UN Committee against Torture insists on investigation of tortures in Belarus

2011 2011-12-06T17:41:40+0300 1970-01-01T03:00:00+0300 en The Human Rights Center “Viasna” The Human Rights Center “Viasna”
The Human Rights Center “Viasna”

The UN Committee against Torture has released recommendations for the Belarusian authorities after discussing the situation in Belarus in Geneva on 11 and 14 November. Two reports, an official governmental one on Belarus’s fulfilling the UN Convention against Torture and Other Cruel, Inhuman or Degrading Treatment or Punishment, and the other one prepared by human rights activists. Following the two hearings, the Committee drew up recommendations for the authorities of Belarus, BelaPAN news agency reports.

The Committee recommends giving all prisoners access to fundamental legal safeguards from the very outset of their detention, including the rights to prompt access to a lawyer and a medical examination by an independent doctor, to contact family members.

The committee also recommends ensuring prompt registration of all persons deprived of their liberty following apprehension and access to the register by lawyers and relatives of those detained.

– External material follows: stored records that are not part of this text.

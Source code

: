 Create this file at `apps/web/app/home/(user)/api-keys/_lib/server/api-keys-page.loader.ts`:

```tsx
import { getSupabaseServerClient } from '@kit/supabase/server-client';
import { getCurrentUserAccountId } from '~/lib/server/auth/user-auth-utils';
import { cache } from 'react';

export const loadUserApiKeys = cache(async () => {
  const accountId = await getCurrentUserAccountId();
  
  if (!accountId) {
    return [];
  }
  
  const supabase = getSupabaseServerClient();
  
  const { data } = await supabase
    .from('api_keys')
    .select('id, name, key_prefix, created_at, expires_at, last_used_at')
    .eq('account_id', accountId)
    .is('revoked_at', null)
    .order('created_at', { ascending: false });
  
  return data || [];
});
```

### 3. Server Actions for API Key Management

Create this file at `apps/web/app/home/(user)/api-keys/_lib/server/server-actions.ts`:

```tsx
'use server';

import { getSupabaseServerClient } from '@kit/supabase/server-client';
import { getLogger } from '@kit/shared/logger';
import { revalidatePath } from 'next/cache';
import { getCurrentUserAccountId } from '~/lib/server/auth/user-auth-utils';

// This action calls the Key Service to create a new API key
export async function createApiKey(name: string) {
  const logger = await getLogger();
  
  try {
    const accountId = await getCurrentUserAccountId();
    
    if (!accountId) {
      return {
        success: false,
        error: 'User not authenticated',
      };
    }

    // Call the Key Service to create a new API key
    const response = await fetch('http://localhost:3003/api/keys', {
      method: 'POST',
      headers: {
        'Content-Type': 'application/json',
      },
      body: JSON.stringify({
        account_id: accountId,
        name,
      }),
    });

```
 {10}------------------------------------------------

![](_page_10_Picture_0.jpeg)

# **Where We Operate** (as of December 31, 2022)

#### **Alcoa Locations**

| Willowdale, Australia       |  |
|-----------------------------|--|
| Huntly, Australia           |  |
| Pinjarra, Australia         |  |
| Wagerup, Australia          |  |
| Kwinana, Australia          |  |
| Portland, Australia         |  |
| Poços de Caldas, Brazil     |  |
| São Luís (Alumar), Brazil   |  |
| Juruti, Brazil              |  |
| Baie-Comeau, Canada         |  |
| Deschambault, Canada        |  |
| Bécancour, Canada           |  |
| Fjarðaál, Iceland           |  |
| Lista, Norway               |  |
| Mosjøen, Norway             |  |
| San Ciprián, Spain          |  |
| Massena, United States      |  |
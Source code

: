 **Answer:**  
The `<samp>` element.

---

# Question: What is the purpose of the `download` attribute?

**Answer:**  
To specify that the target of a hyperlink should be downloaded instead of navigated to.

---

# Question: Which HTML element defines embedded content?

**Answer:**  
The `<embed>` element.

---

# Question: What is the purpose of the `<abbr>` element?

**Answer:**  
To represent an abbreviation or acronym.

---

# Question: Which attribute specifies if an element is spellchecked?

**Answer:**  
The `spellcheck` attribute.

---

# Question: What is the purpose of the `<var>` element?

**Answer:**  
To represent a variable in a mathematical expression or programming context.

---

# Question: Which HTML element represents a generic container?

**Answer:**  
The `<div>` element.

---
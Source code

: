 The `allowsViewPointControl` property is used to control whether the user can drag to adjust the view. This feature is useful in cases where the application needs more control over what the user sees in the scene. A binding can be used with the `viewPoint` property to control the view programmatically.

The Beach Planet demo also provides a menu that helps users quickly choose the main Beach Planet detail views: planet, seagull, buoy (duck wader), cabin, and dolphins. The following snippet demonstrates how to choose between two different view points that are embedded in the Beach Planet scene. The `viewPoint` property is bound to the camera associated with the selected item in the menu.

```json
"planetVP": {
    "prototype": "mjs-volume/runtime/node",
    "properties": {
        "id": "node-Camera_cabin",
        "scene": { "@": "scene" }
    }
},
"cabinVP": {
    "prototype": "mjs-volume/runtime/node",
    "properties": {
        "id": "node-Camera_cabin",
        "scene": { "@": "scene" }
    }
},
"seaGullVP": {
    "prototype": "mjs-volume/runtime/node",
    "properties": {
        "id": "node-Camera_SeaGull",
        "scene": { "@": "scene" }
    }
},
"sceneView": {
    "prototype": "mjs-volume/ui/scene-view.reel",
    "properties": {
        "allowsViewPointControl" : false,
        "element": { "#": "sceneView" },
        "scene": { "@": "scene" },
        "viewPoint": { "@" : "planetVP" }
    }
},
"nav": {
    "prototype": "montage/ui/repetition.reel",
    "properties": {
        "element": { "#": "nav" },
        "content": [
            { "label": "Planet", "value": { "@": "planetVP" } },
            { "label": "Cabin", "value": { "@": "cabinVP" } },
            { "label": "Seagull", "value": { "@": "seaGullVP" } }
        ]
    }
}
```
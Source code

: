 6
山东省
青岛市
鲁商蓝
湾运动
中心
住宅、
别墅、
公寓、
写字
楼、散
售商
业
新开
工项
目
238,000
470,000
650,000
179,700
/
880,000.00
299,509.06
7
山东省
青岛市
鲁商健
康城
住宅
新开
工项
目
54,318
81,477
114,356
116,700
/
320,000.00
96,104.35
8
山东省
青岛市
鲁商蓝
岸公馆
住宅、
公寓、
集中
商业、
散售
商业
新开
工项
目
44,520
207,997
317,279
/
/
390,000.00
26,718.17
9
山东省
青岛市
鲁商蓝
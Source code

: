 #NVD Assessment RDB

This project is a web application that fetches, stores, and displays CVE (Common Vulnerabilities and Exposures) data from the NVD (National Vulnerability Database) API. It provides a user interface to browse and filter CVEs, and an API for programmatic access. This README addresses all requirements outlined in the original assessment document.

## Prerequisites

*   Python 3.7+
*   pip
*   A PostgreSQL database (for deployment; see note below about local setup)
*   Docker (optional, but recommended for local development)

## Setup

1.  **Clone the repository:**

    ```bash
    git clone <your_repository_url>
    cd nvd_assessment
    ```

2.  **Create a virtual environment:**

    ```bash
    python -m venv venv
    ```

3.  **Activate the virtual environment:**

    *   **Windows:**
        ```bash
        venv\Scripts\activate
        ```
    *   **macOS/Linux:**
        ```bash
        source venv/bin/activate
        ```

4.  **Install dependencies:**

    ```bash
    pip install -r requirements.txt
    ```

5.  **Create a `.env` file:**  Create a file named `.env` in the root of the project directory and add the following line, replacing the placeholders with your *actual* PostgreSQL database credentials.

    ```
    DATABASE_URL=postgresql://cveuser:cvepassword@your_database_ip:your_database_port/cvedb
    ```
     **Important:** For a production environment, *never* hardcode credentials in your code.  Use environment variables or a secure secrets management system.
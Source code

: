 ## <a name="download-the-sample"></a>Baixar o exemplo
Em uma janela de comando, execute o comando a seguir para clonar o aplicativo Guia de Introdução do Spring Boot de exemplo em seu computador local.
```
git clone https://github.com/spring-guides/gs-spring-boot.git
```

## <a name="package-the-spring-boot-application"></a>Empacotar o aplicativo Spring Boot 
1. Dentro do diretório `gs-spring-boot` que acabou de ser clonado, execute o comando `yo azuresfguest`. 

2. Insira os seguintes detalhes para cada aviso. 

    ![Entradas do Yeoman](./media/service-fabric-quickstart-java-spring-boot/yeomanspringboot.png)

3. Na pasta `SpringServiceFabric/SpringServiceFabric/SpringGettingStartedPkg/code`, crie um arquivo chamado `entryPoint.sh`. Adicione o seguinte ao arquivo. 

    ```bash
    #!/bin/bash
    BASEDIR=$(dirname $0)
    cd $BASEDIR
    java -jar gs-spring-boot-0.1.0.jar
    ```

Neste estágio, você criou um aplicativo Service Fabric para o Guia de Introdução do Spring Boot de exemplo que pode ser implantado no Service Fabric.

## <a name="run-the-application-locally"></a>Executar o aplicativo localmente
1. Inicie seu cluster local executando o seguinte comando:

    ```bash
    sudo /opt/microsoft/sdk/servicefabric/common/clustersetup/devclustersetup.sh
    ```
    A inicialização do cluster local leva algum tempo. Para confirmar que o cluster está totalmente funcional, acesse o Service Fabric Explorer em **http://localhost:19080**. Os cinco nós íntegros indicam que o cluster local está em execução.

Being the participant of the UN Convention against Torture, the state is obliged to monitor compliance with legislation that requires all law enforcement officers on duty, including riot police (the OMON), the KGB personnel, to wear identification, the recommendations say.

The Committee recommends the authorities to ensure investigation into the cases of disappeared persons, namely Yury Zakharanka, Viktar Hanchar, Anatol Krasouski and Zmitser Zavadski.

The state should establish an independent and effective mechanism to facilitate submission of complaints by victims of torture and ill treatment to public authorities, including obtaining medical evidence in support of their allegations, and to ensure in practice that complainants are protected against any ill-treatment or intimidation as a consequence of their complaint or any evidence given.

The Committee recommends the authorities to consider establishing an independent and impartial governmental and non-governmental national human rights commission with effective powers to, inter alia, promote human rights and investigate all complaints of human rights violations.

The recommendations advise to provide the outcome of the investigation into the allegations raised by the Committee, including cases of Ales Mikhalevich, Andrei Sannikau, Aliaksandr Atroschankau, Uladzimir Niakliayeu,Natallia Radzina and Maya Abromchyk, and the broader allegations of indiscriminate and disproportionate force used by riot police against approximately 300 people in Independence Square on 19 December 2010.

The Committee calls on Belarus to guarantee the full independence of the judiciary in line with the Basic Principles on the Independence of the Judiciary and ensure that judicial selection, appointment, compensation and tenure are made according to objective criteria concerning qualification, integrity, ability and efficiency.

Besides, the Committee proposes to investigate into the cases of lawyers who represented individuals detained in connection with the events of 19 December 2010 and were subsequently disbarred.

The Committee calls to take measures to ensure the protection of human rights defenders and journalists from intimidation or violence as a result of their activities as well as the prompt, impartial and thorough investigation, prosecution and punishment of such acts.

The authorities are recommended to inform the Committee about the outcome of investigations of alleged threats against and harassment by the authorities of human rights defenders and journalists, including cases of two journalists, Irina Khalip and Andrzej Poczobut; the Chair of the Belarusian Helsinki Committee, Aleh Hulak; and the President of Viasna, Ales Bialiatski.

Belarus should take all necessary measures to improve the conditions of detention of persons on death row, and to ensure they are afforded all the protections provided by the Convention.

Furthermore, the state should remedy the secrecy and arbitrariness surrounding executions so that family members do not have added uncertainty and suffering.

The Committee also recommends the Belarusian authorities to consider the abolition of the death penalty.